■ **Work required**:
The answer is all of the data repeated exactly, with each picture omitted.

■ **Dataset**:
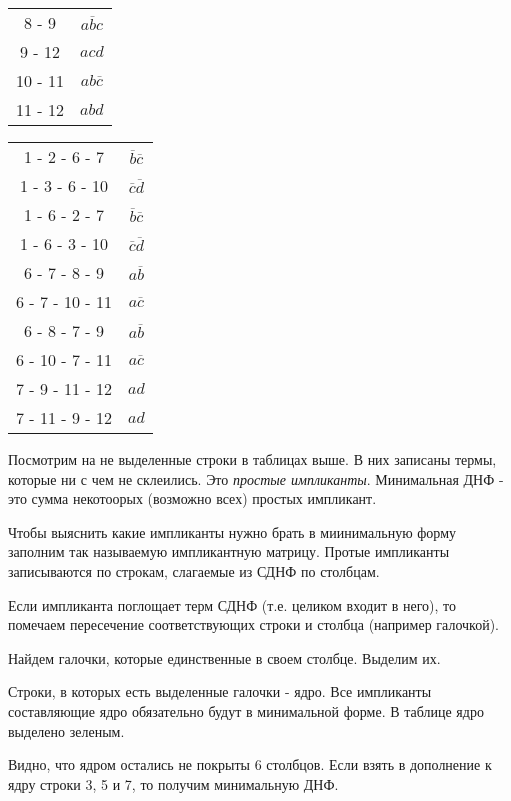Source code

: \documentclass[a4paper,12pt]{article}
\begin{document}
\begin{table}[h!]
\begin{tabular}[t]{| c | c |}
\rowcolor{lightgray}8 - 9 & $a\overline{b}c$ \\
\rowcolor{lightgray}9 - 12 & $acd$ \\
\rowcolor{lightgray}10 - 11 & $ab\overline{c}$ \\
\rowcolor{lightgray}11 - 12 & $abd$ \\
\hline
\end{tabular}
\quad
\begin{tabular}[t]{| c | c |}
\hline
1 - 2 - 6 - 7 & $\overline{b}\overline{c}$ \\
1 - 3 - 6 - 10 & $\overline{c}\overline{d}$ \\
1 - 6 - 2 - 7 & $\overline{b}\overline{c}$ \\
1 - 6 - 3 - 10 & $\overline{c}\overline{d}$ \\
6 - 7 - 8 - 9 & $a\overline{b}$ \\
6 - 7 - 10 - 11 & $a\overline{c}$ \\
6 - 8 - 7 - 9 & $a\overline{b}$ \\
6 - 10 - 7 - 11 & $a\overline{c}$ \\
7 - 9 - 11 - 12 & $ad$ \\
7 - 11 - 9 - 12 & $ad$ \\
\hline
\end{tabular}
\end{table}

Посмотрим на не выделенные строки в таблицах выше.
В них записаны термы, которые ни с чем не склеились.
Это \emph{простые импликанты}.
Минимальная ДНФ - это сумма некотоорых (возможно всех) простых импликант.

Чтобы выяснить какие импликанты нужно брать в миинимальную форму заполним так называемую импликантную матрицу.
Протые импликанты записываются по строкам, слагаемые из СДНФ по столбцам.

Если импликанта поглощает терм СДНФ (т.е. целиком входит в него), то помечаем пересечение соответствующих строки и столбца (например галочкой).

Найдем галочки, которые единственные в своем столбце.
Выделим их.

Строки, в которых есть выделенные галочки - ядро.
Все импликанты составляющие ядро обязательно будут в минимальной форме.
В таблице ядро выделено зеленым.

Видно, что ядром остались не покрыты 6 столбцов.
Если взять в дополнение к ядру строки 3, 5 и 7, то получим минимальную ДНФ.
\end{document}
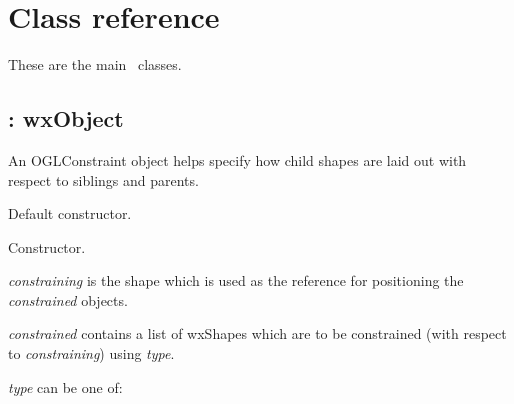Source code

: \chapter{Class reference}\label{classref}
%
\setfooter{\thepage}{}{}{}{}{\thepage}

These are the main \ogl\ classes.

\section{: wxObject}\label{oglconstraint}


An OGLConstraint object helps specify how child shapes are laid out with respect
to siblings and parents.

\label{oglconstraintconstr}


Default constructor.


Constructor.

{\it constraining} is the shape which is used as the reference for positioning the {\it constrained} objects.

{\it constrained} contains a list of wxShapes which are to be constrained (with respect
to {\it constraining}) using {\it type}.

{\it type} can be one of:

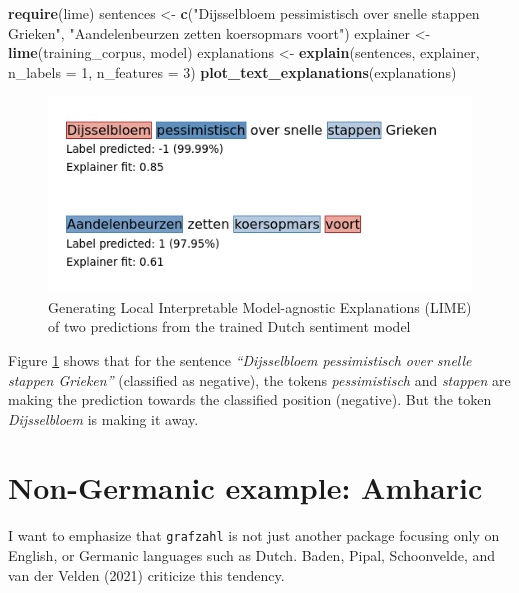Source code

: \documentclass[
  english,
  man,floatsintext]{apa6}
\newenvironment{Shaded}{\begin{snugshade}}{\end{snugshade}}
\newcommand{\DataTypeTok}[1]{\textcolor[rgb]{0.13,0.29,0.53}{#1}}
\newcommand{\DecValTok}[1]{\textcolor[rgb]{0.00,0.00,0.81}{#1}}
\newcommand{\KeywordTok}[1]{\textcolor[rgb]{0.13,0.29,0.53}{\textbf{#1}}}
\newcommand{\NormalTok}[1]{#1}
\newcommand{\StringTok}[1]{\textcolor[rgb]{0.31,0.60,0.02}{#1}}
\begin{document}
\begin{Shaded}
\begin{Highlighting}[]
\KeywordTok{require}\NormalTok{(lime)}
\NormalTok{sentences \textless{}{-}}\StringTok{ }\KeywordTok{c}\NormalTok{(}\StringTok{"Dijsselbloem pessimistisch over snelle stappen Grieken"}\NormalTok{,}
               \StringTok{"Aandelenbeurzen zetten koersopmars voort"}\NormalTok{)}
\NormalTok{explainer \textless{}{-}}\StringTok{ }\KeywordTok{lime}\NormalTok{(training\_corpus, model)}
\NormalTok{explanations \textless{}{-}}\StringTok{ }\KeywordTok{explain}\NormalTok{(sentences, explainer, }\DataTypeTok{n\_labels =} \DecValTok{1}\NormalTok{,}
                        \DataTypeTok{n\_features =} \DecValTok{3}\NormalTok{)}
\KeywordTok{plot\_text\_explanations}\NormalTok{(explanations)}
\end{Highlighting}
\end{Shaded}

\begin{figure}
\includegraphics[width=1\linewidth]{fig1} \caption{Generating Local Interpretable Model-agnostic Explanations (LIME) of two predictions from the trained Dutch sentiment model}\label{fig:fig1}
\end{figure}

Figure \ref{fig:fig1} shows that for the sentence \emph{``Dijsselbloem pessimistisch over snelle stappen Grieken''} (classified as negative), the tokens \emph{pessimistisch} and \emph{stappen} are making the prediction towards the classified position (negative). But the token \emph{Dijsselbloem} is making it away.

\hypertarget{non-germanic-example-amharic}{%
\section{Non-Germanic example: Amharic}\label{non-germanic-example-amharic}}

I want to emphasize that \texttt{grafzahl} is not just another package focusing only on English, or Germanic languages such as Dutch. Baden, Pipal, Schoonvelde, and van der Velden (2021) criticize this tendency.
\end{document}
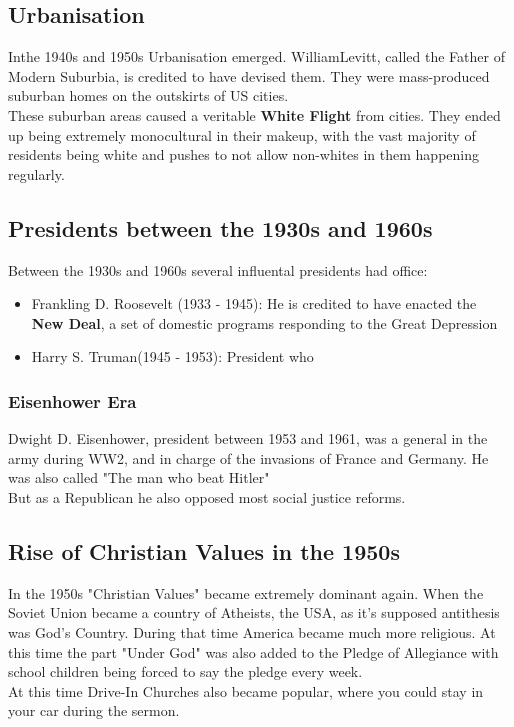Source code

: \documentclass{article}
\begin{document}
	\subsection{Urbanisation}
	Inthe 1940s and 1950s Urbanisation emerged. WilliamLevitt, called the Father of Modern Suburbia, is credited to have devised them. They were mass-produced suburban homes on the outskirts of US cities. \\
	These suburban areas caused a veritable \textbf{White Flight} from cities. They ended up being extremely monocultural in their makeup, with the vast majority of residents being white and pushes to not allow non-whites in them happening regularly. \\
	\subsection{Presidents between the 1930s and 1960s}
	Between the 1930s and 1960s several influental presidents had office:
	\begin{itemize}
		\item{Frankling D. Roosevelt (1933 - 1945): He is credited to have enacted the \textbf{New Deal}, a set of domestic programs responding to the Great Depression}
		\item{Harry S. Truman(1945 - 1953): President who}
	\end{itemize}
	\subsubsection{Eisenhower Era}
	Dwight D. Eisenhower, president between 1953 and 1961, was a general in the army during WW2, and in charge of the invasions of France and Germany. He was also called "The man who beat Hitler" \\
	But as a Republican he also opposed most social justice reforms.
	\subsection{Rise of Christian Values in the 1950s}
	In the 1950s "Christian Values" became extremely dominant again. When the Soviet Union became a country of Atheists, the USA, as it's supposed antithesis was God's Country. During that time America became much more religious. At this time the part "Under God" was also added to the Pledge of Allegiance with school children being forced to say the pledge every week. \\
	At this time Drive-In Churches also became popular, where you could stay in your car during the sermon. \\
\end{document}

■ **Result of the exercise**:
Source code

: \documentclass[a4paper,12pt]{article}
\begin{document}
\begin{table}[h!]
\begin{tabular}[t]{| c | c |}
\rowcolor{lightgray}8 - 9 & $a\overline{b}c$ \\
\rowcolor{lightgray}9 - 12 & $acd$ \\
\rowcolor{lightgray}10 - 11 & $ab\overline{c}$ \\
\rowcolor{lightgray}11 - 12 & $abd$ \\
\hline
\end{tabular}
\quad
\begin{tabular}[t]{| c | c |}
\hline
1 - 2 - 6 - 7 & $\overline{b}\overline{c}$ \\
1 - 3 - 6 - 10 & $\overline{c}\overline{d}$ \\
1 - 6 - 2 - 7 & $\overline{b}\overline{c}$ \\
1 - 6 - 3 - 10 & $\overline{c}\overline{d}$ \\
6 - 7 - 8 - 9 & $a\overline{b}$ \\
6 - 7 - 10 - 11 & $a\overline{c}$ \\
6 - 8 - 7 - 9 & $a\overline{b}$ \\
6 - 10 - 7 - 11 & $a\overline{c}$ \\
7 - 9 - 11 - 12 & $ad$ \\
7 - 11 - 9 - 12 & $ad$ \\
\hline
\end{tabular}
\end{table}

Посмотрим на не выделенные строки в таблицах выше.
В них записаны термы, которые ни с чем не склеились.
Это \emph{простые импликанты}.
Минимальная ДНФ - это сумма некотоорых (возможно всех) простых импликант.

Чтобы выяснить какие импликанты нужно брать в миинимальную форму заполним так называемую импликантную матрицу.
Протые импликанты записываются по строкам, слагаемые из СДНФ по столбцам.

Если импликанта поглощает терм СДНФ (т.е. целиком входит в него), то помечаем пересечение соответствующих строки и столбца (например галочкой).

Найдем галочки, которые единственные в своем столбце.
Выделим их.

Строки, в которых есть выделенные галочки - ядро.
Все импликанты составляющие ядро обязательно будут в минимальной форме.
В таблице ядро выделено зеленым.

Видно, что ядром остались не покрыты 6 столбцов.
Если взять в дополнение к ядру строки 3, 5 и 7, то получим минимальную ДНФ.
\end{document}
Source code

: \chapter{Class reference}\label{classref}
%
\setfooter{\thepage}{}{}{}{}{\thepage}

These are the main \ogl\ classes.

\section{: wxObject}\label{oglconstraint}


An OGLConstraint object helps specify how child shapes are laid out with respect
to siblings and parents.

\label{oglconstraintconstr}


Default constructor.


Constructor.

{\it constraining} is the shape which is used as the reference for positioning the {\it constrained} objects.

{\it constrained} contains a list of wxShapes which are to be constrained (with respect
to {\it constraining}) using {\it type}.

{\it type} can be one of:

Source code

: \documentclass[
  english,
  man,floatsintext]{apa6}
\newenvironment{Shaded}{\begin{snugshade}}{\end{snugshade}}
\newcommand{\DataTypeTok}[1]{\textcolor[rgb]{0.13,0.29,0.53}{#1}}
\newcommand{\DecValTok}[1]{\textcolor[rgb]{0.00,0.00,0.81}{#1}}
\newcommand{\KeywordTok}[1]{\textcolor[rgb]{0.13,0.29,0.53}{\textbf{#1}}}
\newcommand{\NormalTok}[1]{#1}
\newcommand{\StringTok}[1]{\textcolor[rgb]{0.31,0.60,0.02}{#1}}
\begin{document}
\begin{Shaded}
\begin{Highlighting}[]
\KeywordTok{require}\NormalTok{(lime)}
\NormalTok{sentences \textless{}{-}}\StringTok{ }\KeywordTok{c}\NormalTok{(}\StringTok{"Dijsselbloem pessimistisch over snelle stappen Grieken"}\NormalTok{,}
               \StringTok{"Aandelenbeurzen zetten koersopmars voort"}\NormalTok{)}
\NormalTok{explainer \textless{}{-}}\StringTok{ }\KeywordTok{lime}\NormalTok{(training\_corpus, model)}
\NormalTok{explanations \textless{}{-}}\StringTok{ }\KeywordTok{explain}\NormalTok{(sentences, explainer, }\DataTypeTok{n\_labels =} \DecValTok{1}\NormalTok{,}
                        \DataTypeTok{n\_features =} \DecValTok{3}\NormalTok{)}
\KeywordTok{plot\_text\_explanations}\NormalTok{(explanations)}
\end{Highlighting}
\end{Shaded}

\begin{figure}
\includegraphics[width=1\linewidth]{fig1} \caption{Generating Local Interpretable Model-agnostic Explanations (LIME) of two predictions from the trained Dutch sentiment model}\label{fig:fig1}
\end{figure}

Figure \ref{fig:fig1} shows that for the sentence \emph{``Dijsselbloem pessimistisch over snelle stappen Grieken''} (classified as negative), the tokens \emph{pessimistisch} and \emph{stappen} are making the prediction towards the classified position (negative). But the token \emph{Dijsselbloem} is making it away.

\hypertarget{non-germanic-example-amharic}{%
\section{Non-Germanic example: Amharic}\label{non-germanic-example-amharic}}

I want to emphasize that \texttt{grafzahl} is not just another package focusing only on English, or Germanic languages such as Dutch. Baden, Pipal, Schoonvelde, and van der Velden (2021) criticize this tendency.
\end{document}
Source code

: \documentclass{article}
\begin{document}
	\subsection{Urbanisation}
	Inthe 1940s and 1950s Urbanisation emerged. WilliamLevitt, called the Father of Modern Suburbia, is credited to have devised them. They were mass-produced suburban homes on the outskirts of US cities. \\
	These suburban areas caused a veritable \textbf{White Flight} from cities. They ended up being extremely monocultural in their makeup, with the vast majority of residents being white and pushes to not allow non-whites in them happening regularly. \\
	\subsection{Presidents between the 1930s and 1960s}
	Between the 1930s and 1960s several influental presidents had office:
	\begin{itemize}
		\item{Frankling D. Roosevelt (1933 - 1945): He is credited to have enacted the \textbf{New Deal}, a set of domestic programs responding to the Great Depression}
		\item{Harry S. Truman(1945 - 1953): President who}
	\end{itemize}
	\subsubsection{Eisenhower Era}
	Dwight D. Eisenhower, president between 1953 and 1961, was a general in the army during WW2, and in charge of the invasions of France and Germany. He was also called "The man who beat Hitler" \\
	But as a Republican he also opposed most social justice reforms.
	\subsection{Rise of Christian Values in the 1950s}
	In the 1950s "Christian Values" became extremely dominant again. When the Soviet Union became a country of Atheists, the USA, as it's supposed antithesis was God's Country. During that time America became much more religious. At this time the part "Under God" was also added to the Pledge of Allegiance with school children being forced to say the pledge every week. \\
	At this time Drive-In Churches also became popular, where you could stay in your car during the sermon. \\
\end{document}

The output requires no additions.